→ Task item
Determine how many lines below contain the word "Therefore", then write that number by itself.

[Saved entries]
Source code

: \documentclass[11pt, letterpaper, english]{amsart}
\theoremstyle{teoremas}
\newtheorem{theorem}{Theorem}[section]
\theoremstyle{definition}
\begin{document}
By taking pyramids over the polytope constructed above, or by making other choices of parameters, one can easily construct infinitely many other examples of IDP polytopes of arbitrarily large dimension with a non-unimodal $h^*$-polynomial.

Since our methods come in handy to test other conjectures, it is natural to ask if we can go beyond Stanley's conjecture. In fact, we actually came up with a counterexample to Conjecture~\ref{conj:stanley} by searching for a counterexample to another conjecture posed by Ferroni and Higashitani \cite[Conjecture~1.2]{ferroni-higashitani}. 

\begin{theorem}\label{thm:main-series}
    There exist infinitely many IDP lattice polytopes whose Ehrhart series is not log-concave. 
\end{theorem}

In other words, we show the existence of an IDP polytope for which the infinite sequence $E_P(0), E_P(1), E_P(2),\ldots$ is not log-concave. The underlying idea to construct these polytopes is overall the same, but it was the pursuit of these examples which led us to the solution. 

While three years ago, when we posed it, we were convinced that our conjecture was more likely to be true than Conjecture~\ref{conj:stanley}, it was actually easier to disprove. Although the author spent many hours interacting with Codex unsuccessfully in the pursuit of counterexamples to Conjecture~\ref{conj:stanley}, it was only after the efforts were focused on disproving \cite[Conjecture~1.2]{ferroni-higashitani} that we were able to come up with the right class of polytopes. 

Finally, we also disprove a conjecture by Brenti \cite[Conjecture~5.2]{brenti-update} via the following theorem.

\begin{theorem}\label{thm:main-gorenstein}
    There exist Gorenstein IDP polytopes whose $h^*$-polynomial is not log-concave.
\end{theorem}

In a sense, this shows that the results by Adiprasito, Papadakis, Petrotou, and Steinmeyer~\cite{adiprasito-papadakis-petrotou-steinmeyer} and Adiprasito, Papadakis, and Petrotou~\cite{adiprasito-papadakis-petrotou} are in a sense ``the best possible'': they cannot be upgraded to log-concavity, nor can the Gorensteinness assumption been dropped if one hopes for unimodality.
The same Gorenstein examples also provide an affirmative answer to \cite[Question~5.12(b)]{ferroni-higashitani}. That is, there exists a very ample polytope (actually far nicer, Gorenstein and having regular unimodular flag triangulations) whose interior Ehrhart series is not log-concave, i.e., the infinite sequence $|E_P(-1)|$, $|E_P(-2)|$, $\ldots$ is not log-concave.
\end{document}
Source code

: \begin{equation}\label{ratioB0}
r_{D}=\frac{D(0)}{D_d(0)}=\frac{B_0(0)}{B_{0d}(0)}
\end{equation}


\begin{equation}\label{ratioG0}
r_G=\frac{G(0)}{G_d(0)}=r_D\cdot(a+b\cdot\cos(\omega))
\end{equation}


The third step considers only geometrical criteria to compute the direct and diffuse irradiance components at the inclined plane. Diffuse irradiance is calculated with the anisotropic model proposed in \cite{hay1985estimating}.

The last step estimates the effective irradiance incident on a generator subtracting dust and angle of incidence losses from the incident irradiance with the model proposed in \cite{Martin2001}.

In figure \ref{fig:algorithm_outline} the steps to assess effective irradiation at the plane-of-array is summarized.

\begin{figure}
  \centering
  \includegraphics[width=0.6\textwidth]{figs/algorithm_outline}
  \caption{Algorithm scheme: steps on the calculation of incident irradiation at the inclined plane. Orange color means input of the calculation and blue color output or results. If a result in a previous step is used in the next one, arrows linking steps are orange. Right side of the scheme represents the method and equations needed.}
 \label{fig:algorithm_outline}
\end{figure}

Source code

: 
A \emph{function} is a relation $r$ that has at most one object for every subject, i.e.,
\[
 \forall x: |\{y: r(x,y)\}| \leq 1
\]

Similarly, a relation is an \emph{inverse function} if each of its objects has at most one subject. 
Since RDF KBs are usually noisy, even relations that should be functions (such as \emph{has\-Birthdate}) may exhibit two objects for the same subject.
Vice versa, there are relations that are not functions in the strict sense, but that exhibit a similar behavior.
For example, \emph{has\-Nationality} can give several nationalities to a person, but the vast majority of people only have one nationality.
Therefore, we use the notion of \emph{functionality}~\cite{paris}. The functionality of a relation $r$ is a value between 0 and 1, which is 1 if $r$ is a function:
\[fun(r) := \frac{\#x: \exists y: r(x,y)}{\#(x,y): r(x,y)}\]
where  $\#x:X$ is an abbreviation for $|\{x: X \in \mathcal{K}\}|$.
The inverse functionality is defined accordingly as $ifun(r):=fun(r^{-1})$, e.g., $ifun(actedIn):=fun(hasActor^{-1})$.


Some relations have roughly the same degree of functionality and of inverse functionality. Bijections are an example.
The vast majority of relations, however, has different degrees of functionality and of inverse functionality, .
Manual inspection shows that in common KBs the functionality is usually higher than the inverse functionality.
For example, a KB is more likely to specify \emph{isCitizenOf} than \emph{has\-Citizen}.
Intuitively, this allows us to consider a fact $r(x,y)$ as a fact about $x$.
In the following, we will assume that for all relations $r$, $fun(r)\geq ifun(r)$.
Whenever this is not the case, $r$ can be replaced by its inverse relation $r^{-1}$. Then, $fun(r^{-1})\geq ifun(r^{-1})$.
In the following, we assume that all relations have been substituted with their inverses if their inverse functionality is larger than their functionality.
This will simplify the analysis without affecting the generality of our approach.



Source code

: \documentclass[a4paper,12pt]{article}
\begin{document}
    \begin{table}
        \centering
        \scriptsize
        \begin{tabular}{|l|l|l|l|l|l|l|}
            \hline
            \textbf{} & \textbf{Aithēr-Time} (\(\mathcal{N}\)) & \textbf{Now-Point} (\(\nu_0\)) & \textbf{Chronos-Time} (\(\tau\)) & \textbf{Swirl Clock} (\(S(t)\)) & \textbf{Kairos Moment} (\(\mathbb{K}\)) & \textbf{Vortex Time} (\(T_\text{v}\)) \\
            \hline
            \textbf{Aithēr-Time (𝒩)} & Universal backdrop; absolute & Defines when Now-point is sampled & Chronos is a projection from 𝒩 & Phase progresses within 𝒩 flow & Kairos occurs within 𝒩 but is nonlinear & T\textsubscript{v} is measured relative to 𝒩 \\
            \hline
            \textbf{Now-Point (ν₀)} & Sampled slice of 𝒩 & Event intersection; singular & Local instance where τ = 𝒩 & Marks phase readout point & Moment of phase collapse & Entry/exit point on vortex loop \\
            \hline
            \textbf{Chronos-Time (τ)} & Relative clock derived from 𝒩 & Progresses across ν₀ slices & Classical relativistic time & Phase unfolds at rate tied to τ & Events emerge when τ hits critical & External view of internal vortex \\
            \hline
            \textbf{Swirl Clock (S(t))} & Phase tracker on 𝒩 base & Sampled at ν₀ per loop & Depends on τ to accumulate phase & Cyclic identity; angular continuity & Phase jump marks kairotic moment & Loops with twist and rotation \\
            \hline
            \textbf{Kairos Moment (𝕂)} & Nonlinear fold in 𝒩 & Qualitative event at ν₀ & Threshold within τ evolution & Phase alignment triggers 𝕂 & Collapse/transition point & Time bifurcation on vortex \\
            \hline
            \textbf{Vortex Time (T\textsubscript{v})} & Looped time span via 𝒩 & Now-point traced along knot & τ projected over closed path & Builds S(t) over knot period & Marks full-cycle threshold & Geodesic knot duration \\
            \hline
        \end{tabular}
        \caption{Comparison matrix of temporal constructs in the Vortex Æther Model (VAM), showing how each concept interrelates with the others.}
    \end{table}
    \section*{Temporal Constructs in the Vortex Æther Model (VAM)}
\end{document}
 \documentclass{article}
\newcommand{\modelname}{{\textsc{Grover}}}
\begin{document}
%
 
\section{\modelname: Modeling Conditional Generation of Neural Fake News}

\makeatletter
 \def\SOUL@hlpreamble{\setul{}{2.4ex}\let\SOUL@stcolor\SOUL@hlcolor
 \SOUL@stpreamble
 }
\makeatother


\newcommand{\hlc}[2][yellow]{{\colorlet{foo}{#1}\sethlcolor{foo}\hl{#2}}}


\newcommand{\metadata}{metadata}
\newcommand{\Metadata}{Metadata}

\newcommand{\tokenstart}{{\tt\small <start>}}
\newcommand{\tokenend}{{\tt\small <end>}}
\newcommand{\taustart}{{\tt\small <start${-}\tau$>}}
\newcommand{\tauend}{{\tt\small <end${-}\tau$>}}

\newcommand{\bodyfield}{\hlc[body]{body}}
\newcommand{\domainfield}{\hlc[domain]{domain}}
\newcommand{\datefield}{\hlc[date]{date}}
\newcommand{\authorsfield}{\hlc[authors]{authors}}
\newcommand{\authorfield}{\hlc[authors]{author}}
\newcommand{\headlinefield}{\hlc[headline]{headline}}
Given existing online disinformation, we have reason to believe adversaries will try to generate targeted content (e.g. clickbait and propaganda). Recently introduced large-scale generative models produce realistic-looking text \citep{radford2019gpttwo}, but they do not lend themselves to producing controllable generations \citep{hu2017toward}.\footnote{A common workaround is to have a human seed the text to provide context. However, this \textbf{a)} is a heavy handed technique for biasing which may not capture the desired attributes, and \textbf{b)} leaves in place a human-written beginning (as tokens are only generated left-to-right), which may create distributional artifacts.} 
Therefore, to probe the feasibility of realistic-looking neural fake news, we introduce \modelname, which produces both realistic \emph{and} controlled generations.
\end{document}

→ Exercise output
2